Sarah Rossy - Seemingly Insatiable Waves
On her new album, Seemingly Insatiable Waves, Montreal’s Sarah Rossy is asking questions. “Will I be good enough for love?” she wonders on “Here, Now.” “Do we ever cease to grow?” she inquires on closing song “Space to Grow.” Rather than needing answers, Rossy is more interested in exploring and chronicling her uncertain state through a dreamscape of whirling synths and entrancing vocals. Rossy’s jazz training provides the compositions with spontaneity and precision simultaneously; her vocalizing, a highlight of the album, is both unruly and controlled, beautiful and slightly unnerving.

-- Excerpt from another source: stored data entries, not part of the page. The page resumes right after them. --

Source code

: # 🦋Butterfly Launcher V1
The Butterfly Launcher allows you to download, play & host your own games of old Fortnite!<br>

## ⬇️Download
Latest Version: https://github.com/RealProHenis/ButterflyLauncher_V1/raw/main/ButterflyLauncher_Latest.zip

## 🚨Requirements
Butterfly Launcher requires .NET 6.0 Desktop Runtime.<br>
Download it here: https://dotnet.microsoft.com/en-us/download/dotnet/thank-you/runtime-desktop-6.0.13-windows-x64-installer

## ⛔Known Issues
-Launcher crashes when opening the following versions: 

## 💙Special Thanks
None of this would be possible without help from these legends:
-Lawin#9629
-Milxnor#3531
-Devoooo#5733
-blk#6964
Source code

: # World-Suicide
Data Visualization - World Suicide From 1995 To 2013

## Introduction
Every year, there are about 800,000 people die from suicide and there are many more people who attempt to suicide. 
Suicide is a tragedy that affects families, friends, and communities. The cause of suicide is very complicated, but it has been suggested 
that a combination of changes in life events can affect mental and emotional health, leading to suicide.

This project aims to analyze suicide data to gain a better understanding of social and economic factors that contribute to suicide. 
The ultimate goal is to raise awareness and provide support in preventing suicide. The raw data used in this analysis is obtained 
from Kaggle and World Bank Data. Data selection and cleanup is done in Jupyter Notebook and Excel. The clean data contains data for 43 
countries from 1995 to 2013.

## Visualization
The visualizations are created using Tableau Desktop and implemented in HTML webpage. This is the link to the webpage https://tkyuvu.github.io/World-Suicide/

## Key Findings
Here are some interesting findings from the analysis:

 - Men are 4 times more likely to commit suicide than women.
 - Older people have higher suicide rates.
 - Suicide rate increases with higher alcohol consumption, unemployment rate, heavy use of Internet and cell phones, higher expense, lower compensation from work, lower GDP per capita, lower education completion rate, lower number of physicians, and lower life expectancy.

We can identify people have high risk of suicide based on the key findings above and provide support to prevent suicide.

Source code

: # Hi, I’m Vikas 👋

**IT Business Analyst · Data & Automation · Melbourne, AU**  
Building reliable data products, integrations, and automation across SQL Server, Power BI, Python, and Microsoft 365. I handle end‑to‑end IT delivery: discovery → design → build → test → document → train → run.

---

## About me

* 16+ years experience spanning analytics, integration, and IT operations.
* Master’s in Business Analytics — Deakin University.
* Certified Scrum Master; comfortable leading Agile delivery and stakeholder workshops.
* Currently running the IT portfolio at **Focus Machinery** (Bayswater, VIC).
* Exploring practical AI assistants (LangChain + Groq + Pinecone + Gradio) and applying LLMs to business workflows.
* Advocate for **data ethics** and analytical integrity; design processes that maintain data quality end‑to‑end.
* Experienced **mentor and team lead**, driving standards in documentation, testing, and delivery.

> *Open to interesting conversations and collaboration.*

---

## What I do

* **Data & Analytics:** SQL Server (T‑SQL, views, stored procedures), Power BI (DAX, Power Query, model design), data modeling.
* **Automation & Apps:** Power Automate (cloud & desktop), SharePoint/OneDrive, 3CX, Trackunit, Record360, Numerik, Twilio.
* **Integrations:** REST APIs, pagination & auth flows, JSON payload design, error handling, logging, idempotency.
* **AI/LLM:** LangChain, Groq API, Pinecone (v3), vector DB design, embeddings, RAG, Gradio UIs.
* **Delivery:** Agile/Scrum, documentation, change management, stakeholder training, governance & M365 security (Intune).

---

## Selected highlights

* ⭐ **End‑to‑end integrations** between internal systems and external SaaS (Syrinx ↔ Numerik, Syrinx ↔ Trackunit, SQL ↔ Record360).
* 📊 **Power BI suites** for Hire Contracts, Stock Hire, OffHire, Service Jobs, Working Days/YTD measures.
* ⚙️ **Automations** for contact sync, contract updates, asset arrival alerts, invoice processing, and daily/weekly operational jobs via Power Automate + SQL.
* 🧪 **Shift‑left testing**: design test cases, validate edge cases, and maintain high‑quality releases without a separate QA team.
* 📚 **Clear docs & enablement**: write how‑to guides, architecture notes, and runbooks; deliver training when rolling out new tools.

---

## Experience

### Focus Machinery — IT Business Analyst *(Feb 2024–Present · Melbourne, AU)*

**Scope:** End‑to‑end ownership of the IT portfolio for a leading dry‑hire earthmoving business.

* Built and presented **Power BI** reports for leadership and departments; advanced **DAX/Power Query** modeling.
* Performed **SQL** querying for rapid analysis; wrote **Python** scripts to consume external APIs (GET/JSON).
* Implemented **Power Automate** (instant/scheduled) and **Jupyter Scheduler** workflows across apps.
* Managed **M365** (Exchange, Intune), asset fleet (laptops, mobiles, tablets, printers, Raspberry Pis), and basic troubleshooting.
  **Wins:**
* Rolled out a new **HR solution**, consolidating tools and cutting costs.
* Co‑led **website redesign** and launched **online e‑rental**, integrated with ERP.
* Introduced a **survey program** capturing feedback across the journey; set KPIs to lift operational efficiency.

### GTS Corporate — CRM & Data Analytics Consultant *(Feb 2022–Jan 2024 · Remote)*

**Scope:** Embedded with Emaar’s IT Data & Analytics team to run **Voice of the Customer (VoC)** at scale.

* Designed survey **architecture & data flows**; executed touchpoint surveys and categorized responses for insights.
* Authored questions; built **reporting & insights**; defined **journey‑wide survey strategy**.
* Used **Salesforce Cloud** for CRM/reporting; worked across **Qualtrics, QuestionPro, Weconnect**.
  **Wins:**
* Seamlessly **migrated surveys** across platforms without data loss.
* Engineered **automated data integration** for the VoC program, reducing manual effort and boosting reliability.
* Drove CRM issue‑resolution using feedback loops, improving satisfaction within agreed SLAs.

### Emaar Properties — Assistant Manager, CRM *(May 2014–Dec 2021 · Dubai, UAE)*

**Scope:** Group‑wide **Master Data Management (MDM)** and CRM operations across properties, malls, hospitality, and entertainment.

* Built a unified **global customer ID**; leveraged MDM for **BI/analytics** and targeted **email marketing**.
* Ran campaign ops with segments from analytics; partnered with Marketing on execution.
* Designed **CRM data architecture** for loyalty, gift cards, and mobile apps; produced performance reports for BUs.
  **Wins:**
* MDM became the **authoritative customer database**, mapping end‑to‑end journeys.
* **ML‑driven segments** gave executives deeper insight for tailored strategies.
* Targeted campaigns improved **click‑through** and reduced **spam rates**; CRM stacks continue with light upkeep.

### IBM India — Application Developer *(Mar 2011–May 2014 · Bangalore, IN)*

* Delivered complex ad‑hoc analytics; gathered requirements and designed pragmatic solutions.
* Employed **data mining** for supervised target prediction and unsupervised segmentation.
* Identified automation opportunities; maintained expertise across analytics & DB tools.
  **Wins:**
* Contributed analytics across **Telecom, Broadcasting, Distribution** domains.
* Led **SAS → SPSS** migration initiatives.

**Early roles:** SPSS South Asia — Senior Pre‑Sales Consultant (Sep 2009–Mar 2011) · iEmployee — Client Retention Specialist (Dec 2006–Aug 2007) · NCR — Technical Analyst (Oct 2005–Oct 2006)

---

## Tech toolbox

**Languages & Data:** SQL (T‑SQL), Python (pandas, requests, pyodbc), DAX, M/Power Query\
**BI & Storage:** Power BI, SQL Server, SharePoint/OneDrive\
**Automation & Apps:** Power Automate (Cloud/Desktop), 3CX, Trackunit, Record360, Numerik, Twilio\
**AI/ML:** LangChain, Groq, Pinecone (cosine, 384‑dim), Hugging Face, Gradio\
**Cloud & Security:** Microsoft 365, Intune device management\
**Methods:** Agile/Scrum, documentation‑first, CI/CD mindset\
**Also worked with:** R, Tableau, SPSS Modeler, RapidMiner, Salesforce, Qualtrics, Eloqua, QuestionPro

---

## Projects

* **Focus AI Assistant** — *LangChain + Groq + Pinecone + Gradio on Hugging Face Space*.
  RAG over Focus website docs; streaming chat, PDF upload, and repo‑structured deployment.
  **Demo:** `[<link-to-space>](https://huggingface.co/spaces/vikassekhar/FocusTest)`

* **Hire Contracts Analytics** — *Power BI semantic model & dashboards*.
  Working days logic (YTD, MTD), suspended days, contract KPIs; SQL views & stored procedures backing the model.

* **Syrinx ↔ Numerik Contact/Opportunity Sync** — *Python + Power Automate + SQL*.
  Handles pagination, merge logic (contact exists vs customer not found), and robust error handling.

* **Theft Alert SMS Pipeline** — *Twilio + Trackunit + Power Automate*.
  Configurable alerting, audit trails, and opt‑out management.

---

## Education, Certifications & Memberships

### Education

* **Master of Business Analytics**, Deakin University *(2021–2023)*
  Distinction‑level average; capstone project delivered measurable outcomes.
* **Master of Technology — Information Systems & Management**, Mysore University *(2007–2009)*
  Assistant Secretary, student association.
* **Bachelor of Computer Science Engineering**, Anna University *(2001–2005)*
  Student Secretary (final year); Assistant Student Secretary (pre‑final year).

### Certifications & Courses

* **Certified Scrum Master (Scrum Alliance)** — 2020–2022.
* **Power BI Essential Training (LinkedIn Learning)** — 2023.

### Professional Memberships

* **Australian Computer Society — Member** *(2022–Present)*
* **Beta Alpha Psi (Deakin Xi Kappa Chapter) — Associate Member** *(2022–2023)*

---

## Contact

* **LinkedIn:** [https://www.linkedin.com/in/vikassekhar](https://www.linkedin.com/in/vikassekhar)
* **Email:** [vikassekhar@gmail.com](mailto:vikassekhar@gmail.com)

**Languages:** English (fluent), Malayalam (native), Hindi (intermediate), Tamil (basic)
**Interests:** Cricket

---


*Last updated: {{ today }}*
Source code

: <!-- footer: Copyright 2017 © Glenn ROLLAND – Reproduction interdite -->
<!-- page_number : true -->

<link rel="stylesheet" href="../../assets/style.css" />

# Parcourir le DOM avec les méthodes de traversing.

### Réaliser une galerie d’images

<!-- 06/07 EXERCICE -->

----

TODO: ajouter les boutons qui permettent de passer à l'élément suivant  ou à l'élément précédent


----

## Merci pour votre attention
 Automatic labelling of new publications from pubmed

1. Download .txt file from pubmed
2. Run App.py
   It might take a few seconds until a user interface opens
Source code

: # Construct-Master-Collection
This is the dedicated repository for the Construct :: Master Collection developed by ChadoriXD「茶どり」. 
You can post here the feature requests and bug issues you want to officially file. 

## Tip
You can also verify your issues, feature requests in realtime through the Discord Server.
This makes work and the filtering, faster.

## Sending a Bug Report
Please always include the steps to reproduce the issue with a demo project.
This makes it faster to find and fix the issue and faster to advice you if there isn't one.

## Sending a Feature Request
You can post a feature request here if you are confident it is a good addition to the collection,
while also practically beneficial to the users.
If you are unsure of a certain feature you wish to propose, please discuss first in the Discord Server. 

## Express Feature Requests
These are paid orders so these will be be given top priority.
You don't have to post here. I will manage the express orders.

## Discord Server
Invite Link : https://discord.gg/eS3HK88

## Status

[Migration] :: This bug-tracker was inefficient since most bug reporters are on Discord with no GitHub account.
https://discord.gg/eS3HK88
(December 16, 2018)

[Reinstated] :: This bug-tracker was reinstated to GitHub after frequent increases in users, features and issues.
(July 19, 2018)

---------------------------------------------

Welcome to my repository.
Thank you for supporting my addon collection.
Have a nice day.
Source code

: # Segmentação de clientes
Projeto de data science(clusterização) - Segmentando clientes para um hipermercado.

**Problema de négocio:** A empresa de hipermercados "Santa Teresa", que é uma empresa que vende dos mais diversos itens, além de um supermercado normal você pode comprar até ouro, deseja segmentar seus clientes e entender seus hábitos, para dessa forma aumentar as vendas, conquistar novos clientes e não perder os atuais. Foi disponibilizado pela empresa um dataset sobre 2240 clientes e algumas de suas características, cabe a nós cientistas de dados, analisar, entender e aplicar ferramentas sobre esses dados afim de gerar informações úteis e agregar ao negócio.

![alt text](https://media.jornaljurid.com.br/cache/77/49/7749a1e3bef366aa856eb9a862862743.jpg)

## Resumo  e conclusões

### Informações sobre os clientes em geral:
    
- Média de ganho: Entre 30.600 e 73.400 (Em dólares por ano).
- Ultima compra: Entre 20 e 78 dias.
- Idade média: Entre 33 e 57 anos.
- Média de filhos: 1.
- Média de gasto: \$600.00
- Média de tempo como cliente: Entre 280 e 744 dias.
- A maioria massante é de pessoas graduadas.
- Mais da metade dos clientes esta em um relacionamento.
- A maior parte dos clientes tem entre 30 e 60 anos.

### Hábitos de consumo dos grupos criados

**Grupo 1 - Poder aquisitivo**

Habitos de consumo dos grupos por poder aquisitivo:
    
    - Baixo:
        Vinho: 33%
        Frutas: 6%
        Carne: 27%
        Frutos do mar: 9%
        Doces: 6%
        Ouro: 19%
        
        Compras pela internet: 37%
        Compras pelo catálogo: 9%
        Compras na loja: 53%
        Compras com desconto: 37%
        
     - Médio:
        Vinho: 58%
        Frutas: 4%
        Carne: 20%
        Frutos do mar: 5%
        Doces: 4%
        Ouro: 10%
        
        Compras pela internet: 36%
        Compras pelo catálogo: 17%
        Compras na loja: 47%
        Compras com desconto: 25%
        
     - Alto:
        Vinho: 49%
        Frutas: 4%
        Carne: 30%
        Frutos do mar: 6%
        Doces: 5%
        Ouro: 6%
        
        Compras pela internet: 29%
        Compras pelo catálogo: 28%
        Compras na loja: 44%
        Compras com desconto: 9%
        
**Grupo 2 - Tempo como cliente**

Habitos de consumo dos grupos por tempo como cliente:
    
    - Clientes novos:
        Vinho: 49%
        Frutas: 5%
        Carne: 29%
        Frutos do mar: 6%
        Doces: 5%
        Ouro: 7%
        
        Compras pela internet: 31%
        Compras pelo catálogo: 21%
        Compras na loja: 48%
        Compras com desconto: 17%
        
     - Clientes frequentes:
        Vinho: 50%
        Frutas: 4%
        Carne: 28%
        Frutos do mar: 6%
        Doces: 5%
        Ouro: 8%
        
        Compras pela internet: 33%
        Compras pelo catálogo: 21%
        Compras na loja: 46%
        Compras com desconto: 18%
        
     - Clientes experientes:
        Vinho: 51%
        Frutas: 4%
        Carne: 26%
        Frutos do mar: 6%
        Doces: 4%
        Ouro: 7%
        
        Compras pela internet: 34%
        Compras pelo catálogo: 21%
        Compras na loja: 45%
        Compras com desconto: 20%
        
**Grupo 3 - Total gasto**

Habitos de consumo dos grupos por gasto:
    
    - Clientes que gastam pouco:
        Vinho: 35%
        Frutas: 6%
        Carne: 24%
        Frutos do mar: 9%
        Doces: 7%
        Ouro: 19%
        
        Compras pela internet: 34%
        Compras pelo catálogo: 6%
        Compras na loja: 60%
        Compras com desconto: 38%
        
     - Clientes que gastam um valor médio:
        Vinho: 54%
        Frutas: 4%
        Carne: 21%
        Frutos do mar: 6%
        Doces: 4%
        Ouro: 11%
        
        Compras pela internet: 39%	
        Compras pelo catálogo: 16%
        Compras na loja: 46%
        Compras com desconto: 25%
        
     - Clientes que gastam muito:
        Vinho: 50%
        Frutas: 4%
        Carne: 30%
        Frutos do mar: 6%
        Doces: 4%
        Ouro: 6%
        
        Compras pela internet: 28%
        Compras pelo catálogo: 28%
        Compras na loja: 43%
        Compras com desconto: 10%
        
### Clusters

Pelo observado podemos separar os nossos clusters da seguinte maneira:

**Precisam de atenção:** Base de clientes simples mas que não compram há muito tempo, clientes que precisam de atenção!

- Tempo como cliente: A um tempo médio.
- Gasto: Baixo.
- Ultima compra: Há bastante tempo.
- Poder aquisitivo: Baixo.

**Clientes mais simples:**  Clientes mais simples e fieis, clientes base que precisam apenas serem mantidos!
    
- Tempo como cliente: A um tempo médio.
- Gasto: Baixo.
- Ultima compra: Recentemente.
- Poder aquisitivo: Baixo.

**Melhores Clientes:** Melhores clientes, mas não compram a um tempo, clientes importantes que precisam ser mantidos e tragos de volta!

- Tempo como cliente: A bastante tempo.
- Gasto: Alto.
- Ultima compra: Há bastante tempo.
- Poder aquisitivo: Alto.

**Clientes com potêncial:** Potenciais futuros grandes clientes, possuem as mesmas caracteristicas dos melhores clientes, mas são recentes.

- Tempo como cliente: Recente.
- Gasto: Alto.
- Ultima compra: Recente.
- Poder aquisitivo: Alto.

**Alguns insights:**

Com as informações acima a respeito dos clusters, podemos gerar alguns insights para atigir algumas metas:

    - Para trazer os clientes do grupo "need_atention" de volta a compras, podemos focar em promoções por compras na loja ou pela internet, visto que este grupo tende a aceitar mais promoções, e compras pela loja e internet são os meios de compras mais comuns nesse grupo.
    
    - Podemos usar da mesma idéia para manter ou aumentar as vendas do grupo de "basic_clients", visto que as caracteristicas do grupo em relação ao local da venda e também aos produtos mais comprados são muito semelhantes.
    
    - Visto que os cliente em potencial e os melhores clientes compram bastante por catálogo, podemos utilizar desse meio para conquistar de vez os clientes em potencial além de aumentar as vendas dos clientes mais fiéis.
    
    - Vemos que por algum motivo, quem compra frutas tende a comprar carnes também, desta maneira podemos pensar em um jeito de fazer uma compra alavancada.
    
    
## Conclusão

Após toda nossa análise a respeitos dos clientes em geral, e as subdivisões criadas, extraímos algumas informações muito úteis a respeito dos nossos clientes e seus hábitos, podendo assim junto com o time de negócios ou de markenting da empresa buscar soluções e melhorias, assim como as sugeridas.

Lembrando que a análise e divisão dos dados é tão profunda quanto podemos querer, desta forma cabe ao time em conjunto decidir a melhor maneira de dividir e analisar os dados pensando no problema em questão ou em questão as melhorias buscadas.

Rossy’s style calls to mind artists like Kate Bush and Weyes Blood, musicians who similarly abstract their inner states through grandiose themes and arrangements. “What a Time to Be Alive,” the album’s centerpiece, pushes back against prescribed happiness via an almost Pink Floyd-esque maximalism (Rossy calls it a “dad rock dissociation anthem”). The final track takes a more classic singer-songwriter approach, helmed by a gentle acoustic guitar, and offers one possible answer to Rossy’s questioning. “We need space to grow,” Rossy repeats over a busy arrangement. Yet she ends the song with piano and voice trailing upward, suggesting that even that answer remains open to revision.
Jahmal Padmore - The Wooz
The Wooz, the new record from Toronto songwriter Jahmal Padmore, has a hazy, almost hallucinogenic quality to it. “Sun is shining over me / Am I who I wanna be?” he asks on the album opener before a heavy guitar echoes his vocal melody. Much of the album carries this sense of sun-drenched existentialism, like a musical mirage that evokes someone caught up in the thick of something. “Round up my L’s take them out to the sea / if giving it up means I get back to me,” Padmore sings on “Lazarus” over insistent staccato keys. On “Friday’s Rain,” soft steelpan percussion contrasts with a harsh bass sound, emphasizing lyrics about toughness as a performance; eventually a ghostly chorus , sounding almost out of reach, comes in to sing the refrain, “I’ll keep holding on.” With The Wooz, Padmore brings together a range of genres from calypso to punk—he used to play in punk duo The Carps—but the album carries its own strong and distinctive style, expansive enough for detours like the electronic “Not Long Now,” while cohesive enough to hold together a probing, personal work.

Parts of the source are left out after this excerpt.